**TRY IT**
When a line in the material contains the word "description", copy it.

*** EXTRACTED INFORMATION Section Begins ***

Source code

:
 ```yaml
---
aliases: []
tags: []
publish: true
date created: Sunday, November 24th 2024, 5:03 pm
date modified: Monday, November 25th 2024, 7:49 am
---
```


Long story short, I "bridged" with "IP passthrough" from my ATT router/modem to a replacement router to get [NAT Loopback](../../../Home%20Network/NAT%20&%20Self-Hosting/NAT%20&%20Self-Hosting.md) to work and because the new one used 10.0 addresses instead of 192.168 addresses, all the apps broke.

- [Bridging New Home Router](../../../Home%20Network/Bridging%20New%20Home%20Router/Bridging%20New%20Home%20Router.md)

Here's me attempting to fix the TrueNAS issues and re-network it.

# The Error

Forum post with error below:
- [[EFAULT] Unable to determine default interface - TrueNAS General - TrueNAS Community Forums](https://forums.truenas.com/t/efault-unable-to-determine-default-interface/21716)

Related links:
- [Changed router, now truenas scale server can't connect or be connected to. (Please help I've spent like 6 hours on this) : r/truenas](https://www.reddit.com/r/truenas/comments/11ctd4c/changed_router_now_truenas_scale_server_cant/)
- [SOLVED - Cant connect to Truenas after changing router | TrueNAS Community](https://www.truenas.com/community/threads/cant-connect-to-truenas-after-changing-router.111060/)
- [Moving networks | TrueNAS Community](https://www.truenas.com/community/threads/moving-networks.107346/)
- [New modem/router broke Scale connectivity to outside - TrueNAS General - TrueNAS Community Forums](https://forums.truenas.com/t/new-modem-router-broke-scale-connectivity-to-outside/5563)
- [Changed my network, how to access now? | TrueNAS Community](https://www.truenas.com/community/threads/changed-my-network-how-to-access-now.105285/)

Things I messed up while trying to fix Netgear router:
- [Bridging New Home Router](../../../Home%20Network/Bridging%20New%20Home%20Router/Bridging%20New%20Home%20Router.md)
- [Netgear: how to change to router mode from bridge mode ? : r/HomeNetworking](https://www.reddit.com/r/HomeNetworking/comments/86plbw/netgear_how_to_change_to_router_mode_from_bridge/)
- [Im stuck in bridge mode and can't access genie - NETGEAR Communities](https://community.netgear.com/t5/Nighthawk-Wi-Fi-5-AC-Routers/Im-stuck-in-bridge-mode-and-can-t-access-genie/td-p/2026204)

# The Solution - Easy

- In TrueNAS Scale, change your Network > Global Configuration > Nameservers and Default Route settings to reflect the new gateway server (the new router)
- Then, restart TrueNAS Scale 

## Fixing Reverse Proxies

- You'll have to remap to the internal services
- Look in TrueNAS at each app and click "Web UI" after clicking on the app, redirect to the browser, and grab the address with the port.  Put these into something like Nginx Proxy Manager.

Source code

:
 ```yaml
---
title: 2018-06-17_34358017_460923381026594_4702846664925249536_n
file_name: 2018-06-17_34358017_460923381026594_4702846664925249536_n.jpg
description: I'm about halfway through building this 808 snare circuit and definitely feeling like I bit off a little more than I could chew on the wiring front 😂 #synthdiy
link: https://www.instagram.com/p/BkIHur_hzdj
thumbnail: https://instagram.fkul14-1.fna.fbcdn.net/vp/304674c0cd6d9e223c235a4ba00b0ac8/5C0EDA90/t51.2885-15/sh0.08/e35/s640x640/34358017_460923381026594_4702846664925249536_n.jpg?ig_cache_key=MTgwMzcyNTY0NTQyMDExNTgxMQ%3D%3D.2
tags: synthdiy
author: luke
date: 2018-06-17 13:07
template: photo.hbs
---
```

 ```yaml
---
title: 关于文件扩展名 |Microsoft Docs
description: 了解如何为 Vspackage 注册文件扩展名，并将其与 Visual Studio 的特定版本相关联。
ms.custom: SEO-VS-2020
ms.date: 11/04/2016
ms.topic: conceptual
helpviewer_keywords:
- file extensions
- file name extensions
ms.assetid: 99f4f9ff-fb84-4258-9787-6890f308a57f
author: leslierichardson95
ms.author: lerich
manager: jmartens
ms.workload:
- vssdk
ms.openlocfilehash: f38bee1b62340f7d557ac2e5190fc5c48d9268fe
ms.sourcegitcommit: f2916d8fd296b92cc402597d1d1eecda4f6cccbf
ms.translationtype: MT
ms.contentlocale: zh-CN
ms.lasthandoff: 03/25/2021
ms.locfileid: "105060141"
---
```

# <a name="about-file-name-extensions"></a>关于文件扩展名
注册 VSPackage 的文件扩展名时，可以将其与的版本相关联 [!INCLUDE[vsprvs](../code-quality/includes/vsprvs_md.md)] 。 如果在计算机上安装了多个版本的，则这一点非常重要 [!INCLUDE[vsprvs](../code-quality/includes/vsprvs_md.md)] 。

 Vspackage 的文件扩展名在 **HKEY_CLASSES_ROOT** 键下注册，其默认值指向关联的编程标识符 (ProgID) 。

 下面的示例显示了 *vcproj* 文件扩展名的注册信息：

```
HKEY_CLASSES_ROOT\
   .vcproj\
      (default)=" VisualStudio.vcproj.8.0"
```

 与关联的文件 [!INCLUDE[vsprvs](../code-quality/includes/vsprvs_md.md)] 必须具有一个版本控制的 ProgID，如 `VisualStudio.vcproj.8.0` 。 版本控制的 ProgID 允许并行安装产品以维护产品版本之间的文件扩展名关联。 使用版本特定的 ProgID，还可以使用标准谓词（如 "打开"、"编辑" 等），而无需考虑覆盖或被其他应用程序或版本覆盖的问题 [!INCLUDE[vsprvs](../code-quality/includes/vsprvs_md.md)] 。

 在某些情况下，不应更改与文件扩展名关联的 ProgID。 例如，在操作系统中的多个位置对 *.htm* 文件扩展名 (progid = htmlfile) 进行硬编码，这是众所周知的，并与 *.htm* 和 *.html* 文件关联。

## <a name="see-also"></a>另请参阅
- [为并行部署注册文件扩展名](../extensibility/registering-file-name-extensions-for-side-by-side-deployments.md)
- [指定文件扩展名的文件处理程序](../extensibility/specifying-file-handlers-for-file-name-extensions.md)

*** EXTRACTED INFORMATION Section Ends ***

**ANSWER FOR THIS EXERCISE**
description: I'm about halfway through building this 808 snare circuit and definitely feeling like I bit off a little more than I could chew on the wiring front 😂 #synthdiy
description: 了解如何为 Vspackage 注册文件扩展名，并将其与 Visual Studio 的特定版本相关联。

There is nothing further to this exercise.